**What you will do**
Every line below between the one holding "- Item_Fat_Content assumes" and the one holding "テーブルシートを作成したいテーブルを入力してください。", inclusive, should be copied exactly, and no other line.

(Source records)
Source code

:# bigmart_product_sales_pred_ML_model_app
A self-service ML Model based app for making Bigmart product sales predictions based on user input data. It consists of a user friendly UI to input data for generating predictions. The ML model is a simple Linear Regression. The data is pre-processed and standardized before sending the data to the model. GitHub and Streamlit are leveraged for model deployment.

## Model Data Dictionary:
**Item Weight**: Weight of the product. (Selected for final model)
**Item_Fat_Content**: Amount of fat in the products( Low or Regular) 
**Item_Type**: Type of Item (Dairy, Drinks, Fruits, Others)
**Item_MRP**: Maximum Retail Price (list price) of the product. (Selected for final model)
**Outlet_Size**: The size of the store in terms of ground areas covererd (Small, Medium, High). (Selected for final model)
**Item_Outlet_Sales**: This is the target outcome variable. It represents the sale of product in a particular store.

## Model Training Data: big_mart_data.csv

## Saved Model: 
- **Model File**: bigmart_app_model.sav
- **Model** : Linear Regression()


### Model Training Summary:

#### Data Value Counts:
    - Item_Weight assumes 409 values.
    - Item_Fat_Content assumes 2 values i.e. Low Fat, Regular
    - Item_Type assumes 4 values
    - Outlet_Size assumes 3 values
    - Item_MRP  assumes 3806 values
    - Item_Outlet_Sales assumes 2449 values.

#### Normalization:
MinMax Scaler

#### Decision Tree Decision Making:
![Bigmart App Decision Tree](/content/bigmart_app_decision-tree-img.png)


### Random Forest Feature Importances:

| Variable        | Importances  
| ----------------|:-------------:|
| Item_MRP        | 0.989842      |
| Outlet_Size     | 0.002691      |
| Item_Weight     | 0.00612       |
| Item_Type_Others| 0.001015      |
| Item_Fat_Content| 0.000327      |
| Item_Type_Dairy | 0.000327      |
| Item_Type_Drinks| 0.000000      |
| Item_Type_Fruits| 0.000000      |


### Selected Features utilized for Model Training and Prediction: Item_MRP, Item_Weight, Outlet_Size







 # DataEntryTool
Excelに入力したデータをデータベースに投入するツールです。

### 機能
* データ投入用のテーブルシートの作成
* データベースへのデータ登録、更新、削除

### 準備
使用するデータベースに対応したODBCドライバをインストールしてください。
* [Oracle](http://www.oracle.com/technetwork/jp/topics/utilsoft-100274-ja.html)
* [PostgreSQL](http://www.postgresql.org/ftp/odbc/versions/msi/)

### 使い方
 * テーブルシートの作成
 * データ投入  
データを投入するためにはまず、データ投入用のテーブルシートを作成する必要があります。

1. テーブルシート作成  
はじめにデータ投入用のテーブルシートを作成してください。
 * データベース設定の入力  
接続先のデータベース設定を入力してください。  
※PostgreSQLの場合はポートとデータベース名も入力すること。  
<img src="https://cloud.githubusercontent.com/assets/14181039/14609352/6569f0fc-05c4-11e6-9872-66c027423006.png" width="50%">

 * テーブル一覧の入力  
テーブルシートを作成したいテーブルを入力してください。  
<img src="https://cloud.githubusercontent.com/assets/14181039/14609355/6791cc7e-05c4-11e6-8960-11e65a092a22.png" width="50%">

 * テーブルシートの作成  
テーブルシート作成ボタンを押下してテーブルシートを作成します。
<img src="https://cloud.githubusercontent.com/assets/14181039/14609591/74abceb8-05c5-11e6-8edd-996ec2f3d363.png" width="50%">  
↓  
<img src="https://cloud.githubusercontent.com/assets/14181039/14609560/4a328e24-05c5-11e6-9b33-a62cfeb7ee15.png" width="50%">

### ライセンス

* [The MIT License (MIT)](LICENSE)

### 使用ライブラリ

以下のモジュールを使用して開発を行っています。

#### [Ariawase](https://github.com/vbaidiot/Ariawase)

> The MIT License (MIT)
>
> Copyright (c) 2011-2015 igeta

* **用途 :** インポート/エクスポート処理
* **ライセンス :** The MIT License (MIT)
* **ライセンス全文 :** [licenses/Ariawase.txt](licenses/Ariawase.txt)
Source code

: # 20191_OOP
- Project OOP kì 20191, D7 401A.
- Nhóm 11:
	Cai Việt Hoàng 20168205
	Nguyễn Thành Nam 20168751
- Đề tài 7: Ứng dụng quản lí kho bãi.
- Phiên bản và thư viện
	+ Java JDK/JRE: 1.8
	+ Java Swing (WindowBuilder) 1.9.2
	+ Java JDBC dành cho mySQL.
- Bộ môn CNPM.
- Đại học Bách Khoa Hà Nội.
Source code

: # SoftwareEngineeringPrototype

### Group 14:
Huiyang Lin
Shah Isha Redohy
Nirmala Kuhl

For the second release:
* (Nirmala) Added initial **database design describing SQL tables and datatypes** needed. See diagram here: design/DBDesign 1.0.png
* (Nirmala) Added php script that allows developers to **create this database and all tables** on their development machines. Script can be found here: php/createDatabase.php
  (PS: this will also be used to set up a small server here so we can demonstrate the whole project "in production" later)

**Task answer**
    - Item_Fat_Content assumes 2 values i.e. Low Fat, Regular
    - Item_Type assumes 4 values
    - Outlet_Size assumes 3 values
    - Item_MRP  assumes 3806 values
    - Item_Outlet_Sales assumes 2449 values.

#### Normalization:
MinMax Scaler

#### Decision Tree Decision Making:
![Bigmart App Decision Tree](/content/bigmart_app_decision-tree-img.png)


### Random Forest Feature Importances:

| Variable        | Importances  
| ----------------|:-------------:|
| Item_MRP        | 0.989842      |
| Outlet_Size     | 0.002691      |
| Item_Weight     | 0.00612       |
| Item_Type_Others| 0.001015      |
| Item_Fat_Content| 0.000327      |
| Item_Type_Dairy | 0.000327      |
| Item_Type_Drinks| 0.000000      |
| Item_Type_Fruits| 0.000000      |


### Selected Features utilized for Model Training and Prediction: Item_MRP, Item_Weight, Outlet_Size







 # DataEntryTool
Excelに入力したデータをデータベースに投入するツールです。

### 機能
* データ投入用のテーブルシートの作成
* データベースへのデータ登録、更新、削除

### 準備
使用するデータベースに対応したODBCドライバをインストールしてください。
* [Oracle](http://www.oracle.com/technetwork/jp/topics/utilsoft-100274-ja.html)
* [PostgreSQL](http://www.postgresql.org/ftp/odbc/versions/msi/)

### 使い方
 * テーブルシートの作成
 * データ投入  
データを投入するためにはまず、データ投入用のテーブルシートを作成する必要があります。

1. テーブルシート作成  
はじめにデータ投入用のテーブルシートを作成してください。
 * データベース設定の入力  
接続先のデータベース設定を入力してください。  
※PostgreSQLの場合はポートとデータベース名も入力すること。  
<img src="https://cloud.githubusercontent.com/assets/14181039/14609352/6569f0fc-05c4-11e6-9872-66c027423006.png" width="50%">

 * テーブル一覧の入力  
テーブルシートを作成したいテーブルを入力してください。  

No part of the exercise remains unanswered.